[Collected data]
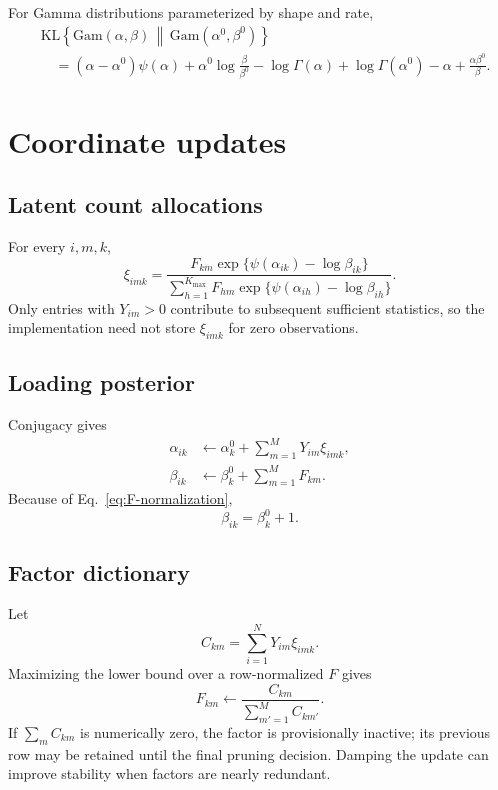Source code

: \documentclass[11pt]{article}
\newcommand{\Gam}{\mathrm{Gam}}
\newcommand{\KL}{\mathrm{KL}}
\begin{document}
For Gamma distributions parameterized by shape and rate,
\begin{align}
  &\KL\!\left\{
    \Gam(\alpha,\beta)
    \,\middle\|\,
    \Gam(\alpha^0,\beta^0)
  \right\}
  \nonumber\\
  &\quad=
  (\alpha-\alpha^0)\psi(\alpha)
  +\alpha^0\log\frac{\beta}{\beta^0}
  -\log\Gamma(\alpha)+\log\Gamma(\alpha^0)
  -\alpha+\frac{\alpha\beta^0}{\beta}.
  \label{eq:gamma-kl}
\end{align}


\section{Coordinate updates}

\subsection{Latent count allocations}

For every $i,m,k$,
\begin{equation}
  \xi_{imk}
  =
  \frac{
    F_{km}\exp\{\psi(\alpha_{ik})-\log\beta_{ik}\}
  }{
    \sum_{h=1}^{K_{\max}}
    F_{hm}\exp\{\psi(\alpha_{ih})-\log\beta_{ih}\}
  }.
  \label{eq:xi-update}
\end{equation}
Only entries with $Y_{im}>0$ contribute to subsequent sufficient statistics,
so the implementation need not store $\xi_{imk}$ for zero observations.

\subsection{Loading posterior}

Conjugacy gives
\begin{align}
  \alpha_{ik}
  &\leftarrow
  \alpha_k^0+
  \sum_{m=1}^M Y_{im}\xi_{imk},
  \label{eq:alpha-update}\\
  \beta_{ik}
  &\leftarrow
  \beta_k^0+
  \sum_{m=1}^M F_{km}.
  \label{eq:beta-update}
\end{align}
Because of Eq.~\eqref{eq:F-normalization},
\begin{equation}
  \beta_{ik}=\beta_k^0+1.
  \label{eq:beta-normalized}
\end{equation}

\subsection{Factor dictionary}

Let
\begin{equation}
  C_{km}
  =
  \sum_{i=1}^N Y_{im}\xi_{imk}.
  \label{eq:factor-count}
\end{equation}
Maximizing the lower bound over a row-normalized $F$ gives
\begin{equation}
  F_{km}
  \leftarrow
  \frac{C_{km}}{\sum_{m'=1}^M C_{km'}}.
  \label{eq:F-update}
\end{equation}
If $\sum_m C_{km}$ is numerically zero, the factor is provisionally inactive;
its previous row may be retained until the final pruning decision.  Damping
the update can improve stability when factors are nearly redundant.
\end{document}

— WHAT THE TASK ASKS —
Could the entries above be retyped exactly, with the pictures left out?

— THE ANSWER —
Source code

: \documentclass[11pt]{article}
\newcommand{\Gam}{\mathrm{Gam}}
\newcommand{\KL}{\mathrm{KL}}
\begin{document}
For Gamma distributions parameterized by shape and rate,
\begin{align}
  &\KL\!\left\{
    \Gam(\alpha,\beta)
    \,\middle\|\,
    \Gam(\alpha^0,\beta^0)
  \right\}
  \nonumber\\
  &\quad=
  (\alpha-\alpha^0)\psi(\alpha)
  +\alpha^0\log\frac{\beta}{\beta^0}
  -\log\Gamma(\alpha)+\log\Gamma(\alpha^0)
  -\alpha+\frac{\alpha\beta^0}{\beta}.
  \label{eq:gamma-kl}
\end{align}


\section{Coordinate updates}

\subsection{Latent count allocations}

For every $i,m,k$,
\begin{equation}
  \xi_{imk}
  =
  \frac{
    F_{km}\exp\{\psi(\alpha_{ik})-\log\beta_{ik}\}
  }{
    \sum_{h=1}^{K_{\max}}
    F_{hm}\exp\{\psi(\alpha_{ih})-\log\beta_{ih}\}
  }.
  \label{eq:xi-update}
\end{equation}
Only entries with $Y_{im}>0$ contribute to subsequent sufficient statistics,
so the implementation need not store $\xi_{imk}$ for zero observations.

\subsection{Loading posterior}

Conjugacy gives
\begin{align}
  \alpha_{ik}
  &\leftarrow
  \alpha_k^0+
  \sum_{m=1}^M Y_{im}\xi_{imk},
  \label{eq:alpha-update}\\
  \beta_{ik}
  &\leftarrow
  \beta_k^0+
  \sum_{m=1}^M F_{km}.
  \label{eq:beta-update}
\end{align}
Because of Eq.~\eqref{eq:F-normalization},
\begin{equation}
  \beta_{ik}=\beta_k^0+1.
  \label{eq:beta-normalized}
\end{equation}

\subsection{Factor dictionary}

Let
\begin{equation}
  C_{km}
  =
  \sum_{i=1}^N Y_{im}\xi_{imk}.
  \label{eq:factor-count}
\end{equation}
Maximizing the lower bound over a row-normalized $F$ gives
\begin{equation}
  F_{km}
  \leftarrow
  \frac{C_{km}}{\sum_{m'=1}^M C_{km'}}.
  \label{eq:F-update}
\end{equation}
If $\sum_m C_{km}$ is numerically zero, the factor is provisionally inactive;
its previous row may be retained until the final pruning decision.  Damping
the update can improve stability when factors are nearly redundant.
\end{document}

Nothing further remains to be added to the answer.